• [PROVIDED DATA]
▶
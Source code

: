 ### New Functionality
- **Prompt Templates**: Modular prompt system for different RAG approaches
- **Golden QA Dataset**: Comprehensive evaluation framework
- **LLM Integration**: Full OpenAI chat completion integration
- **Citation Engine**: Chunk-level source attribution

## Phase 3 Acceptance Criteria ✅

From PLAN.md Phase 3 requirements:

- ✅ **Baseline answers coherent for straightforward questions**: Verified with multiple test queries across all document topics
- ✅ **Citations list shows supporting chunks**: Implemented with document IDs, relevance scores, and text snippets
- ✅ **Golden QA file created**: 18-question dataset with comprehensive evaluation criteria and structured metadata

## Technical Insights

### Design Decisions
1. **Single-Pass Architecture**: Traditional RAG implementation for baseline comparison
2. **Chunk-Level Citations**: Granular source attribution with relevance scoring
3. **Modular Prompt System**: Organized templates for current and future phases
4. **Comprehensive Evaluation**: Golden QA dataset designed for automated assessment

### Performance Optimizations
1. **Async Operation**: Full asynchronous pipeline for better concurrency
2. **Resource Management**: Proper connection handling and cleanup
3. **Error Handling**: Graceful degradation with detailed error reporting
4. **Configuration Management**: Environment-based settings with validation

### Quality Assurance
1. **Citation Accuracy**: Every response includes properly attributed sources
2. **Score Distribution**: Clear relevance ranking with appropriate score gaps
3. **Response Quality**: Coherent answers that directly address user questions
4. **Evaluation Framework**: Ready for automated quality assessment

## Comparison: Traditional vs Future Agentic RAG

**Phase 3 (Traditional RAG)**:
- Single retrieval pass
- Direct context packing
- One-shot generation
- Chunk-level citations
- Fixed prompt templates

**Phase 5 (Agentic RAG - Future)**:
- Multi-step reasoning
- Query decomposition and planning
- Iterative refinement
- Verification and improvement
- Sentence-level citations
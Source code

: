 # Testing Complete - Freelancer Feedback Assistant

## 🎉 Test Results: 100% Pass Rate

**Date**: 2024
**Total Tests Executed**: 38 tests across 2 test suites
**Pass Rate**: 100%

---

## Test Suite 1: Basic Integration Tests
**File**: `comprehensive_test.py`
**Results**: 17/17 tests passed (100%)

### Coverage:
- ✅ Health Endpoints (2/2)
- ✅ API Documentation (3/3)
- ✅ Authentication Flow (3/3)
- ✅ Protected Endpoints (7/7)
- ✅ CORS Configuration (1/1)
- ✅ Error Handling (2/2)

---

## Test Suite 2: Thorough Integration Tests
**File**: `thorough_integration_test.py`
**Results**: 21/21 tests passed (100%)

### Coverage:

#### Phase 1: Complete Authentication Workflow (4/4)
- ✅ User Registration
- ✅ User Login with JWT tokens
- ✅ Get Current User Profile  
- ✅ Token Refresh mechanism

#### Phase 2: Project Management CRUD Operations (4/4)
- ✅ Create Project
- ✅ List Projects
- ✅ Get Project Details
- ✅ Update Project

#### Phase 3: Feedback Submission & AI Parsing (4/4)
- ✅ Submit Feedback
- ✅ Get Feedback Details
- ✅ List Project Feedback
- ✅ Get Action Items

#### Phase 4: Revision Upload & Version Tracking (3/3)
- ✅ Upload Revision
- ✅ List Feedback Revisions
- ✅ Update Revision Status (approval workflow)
◀
Write out a verbatim copy of the data, beginning with its first line and ending with the line that contains "1. **Single-Pass Architecture**: Traditional".

• [REPLY TO THE TASK]
Source code

: ### New Functionality
- **Prompt Templates**: Modular prompt system for different RAG approaches
- **Golden QA Dataset**: Comprehensive evaluation framework
- **LLM Integration**: Full OpenAI chat completion integration
- **Citation Engine**: Chunk-level source attribution

## Phase 3 Acceptance Criteria ✅

From PLAN.md Phase 3 requirements:

- ✅ **Baseline answers coherent for straightforward questions**: Verified with multiple test queries across all document topics
- ✅ **Citations list shows supporting chunks**: Implemented with document IDs, relevance scores, and text snippets
- ✅ **Golden QA file created**: 18-question dataset with comprehensive evaluation criteria and structured metadata

## Technical Insights

### Design Decisions
1. **Single-Pass Architecture**: Traditional RAG implementation for baseline comparison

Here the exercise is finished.